What you need to do:
Give again, word for word, every line below from the one that has "noise are added, which" through the one that has "of the (unconstrained, primal)", both included, and no others.
Dataset records section start
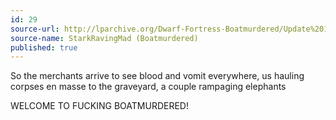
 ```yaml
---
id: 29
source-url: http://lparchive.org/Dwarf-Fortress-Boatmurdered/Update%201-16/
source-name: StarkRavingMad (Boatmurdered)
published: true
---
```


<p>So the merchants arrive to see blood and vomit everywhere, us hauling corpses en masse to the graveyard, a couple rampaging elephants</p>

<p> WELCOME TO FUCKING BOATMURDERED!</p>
Dataset records section end
Dataset records section start
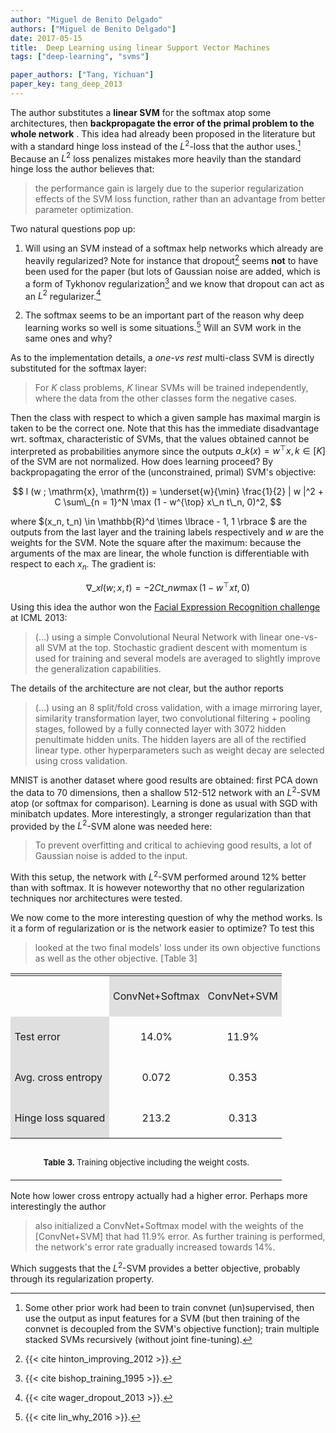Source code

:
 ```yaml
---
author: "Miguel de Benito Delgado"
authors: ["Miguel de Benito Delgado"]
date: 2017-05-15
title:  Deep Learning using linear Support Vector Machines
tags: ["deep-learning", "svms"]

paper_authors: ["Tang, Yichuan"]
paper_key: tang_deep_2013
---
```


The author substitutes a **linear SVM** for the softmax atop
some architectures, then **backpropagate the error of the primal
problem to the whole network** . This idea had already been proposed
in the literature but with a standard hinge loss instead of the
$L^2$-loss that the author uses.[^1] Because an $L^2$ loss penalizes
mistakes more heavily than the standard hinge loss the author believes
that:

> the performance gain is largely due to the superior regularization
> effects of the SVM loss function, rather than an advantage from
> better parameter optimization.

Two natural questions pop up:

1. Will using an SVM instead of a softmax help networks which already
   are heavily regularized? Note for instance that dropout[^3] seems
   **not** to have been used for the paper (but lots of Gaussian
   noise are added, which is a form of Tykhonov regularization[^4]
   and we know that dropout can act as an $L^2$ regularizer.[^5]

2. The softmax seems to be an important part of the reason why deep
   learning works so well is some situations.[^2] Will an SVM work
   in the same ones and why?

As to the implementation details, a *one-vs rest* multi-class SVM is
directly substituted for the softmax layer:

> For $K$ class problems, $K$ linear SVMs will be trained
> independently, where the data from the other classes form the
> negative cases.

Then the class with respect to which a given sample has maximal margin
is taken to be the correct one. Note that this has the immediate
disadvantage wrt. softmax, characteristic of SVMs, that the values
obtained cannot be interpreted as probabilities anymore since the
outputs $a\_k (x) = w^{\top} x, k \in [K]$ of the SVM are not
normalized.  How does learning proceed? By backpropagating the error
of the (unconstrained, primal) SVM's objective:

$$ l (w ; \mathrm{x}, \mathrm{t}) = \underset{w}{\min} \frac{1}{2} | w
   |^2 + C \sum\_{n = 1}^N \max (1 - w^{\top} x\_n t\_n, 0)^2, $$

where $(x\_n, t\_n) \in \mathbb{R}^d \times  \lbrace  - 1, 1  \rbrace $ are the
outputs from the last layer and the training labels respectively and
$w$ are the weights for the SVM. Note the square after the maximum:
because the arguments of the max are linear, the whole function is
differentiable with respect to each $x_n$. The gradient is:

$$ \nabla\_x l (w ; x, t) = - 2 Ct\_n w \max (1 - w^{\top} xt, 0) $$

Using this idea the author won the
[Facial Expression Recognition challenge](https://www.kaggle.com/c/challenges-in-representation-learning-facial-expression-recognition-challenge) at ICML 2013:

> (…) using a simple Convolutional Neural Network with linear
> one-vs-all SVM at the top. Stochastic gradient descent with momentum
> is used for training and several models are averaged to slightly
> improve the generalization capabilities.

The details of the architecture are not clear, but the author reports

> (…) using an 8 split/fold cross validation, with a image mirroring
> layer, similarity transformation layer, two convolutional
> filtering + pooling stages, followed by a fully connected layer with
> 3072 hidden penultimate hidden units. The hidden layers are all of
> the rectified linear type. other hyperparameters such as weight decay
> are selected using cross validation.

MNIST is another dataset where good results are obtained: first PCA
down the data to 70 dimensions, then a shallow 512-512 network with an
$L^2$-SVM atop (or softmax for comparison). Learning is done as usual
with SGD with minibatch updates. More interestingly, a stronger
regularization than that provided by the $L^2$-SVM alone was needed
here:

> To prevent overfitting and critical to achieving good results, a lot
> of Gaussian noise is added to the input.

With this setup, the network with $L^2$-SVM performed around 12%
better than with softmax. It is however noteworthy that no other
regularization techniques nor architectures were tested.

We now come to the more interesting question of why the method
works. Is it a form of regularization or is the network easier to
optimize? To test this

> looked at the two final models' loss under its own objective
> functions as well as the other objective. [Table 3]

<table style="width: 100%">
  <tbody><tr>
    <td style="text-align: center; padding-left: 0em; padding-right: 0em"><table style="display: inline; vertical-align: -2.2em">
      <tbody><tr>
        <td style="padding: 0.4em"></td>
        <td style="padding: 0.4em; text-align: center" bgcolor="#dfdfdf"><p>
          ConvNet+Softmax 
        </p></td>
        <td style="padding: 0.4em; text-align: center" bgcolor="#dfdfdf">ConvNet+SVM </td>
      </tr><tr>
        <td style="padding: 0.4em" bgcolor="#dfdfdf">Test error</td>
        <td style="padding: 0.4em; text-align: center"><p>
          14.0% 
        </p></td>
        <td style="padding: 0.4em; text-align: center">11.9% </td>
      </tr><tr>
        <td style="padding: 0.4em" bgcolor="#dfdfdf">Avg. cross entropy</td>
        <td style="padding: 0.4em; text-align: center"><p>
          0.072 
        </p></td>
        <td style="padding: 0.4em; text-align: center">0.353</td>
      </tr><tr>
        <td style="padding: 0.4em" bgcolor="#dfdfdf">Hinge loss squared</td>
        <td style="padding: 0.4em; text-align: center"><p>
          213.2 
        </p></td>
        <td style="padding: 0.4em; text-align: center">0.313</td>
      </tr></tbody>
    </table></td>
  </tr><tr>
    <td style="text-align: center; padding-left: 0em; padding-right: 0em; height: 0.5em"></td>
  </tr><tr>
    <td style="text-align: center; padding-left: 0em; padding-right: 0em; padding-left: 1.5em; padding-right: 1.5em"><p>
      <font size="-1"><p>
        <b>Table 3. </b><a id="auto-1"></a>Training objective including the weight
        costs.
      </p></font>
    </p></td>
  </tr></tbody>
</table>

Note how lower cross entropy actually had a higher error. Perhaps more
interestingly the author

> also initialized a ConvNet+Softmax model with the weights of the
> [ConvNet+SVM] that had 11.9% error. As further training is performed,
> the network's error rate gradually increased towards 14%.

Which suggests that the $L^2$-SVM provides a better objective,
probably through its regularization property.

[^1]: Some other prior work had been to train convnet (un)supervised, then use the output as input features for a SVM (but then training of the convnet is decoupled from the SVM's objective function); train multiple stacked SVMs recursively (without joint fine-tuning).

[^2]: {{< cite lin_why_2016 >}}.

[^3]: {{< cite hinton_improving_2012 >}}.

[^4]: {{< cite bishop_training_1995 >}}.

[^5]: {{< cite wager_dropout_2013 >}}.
Dataset records section end
Exercise answer:
   noise are added, which is a form of Tykhonov regularization[^4]
   and we know that dropout can act as an $L^2$ regularizer.[^5]

2. The softmax seems to be an important part of the reason why deep
   learning works so well is some situations.[^2] Will an SVM work
   in the same ones and why?

As to the implementation details, a *one-vs rest* multi-class SVM is
directly substituted for the softmax layer:

> For $K$ class problems, $K$ linear SVMs will be trained
> independently, where the data from the other classes form the
> negative cases.

Then the class with respect to which a given sample has maximal margin
is taken to be the correct one. Note that this has the immediate
disadvantage wrt. softmax, characteristic of SVMs, that the values
obtained cannot be interpreted as probabilities anymore since the
outputs $a\_k (x) = w^{\top} x, k \in [K]$ of the SVM are not
normalized.  How does learning proceed? By backpropagating the error
of the (unconstrained, primal) SVM's objective:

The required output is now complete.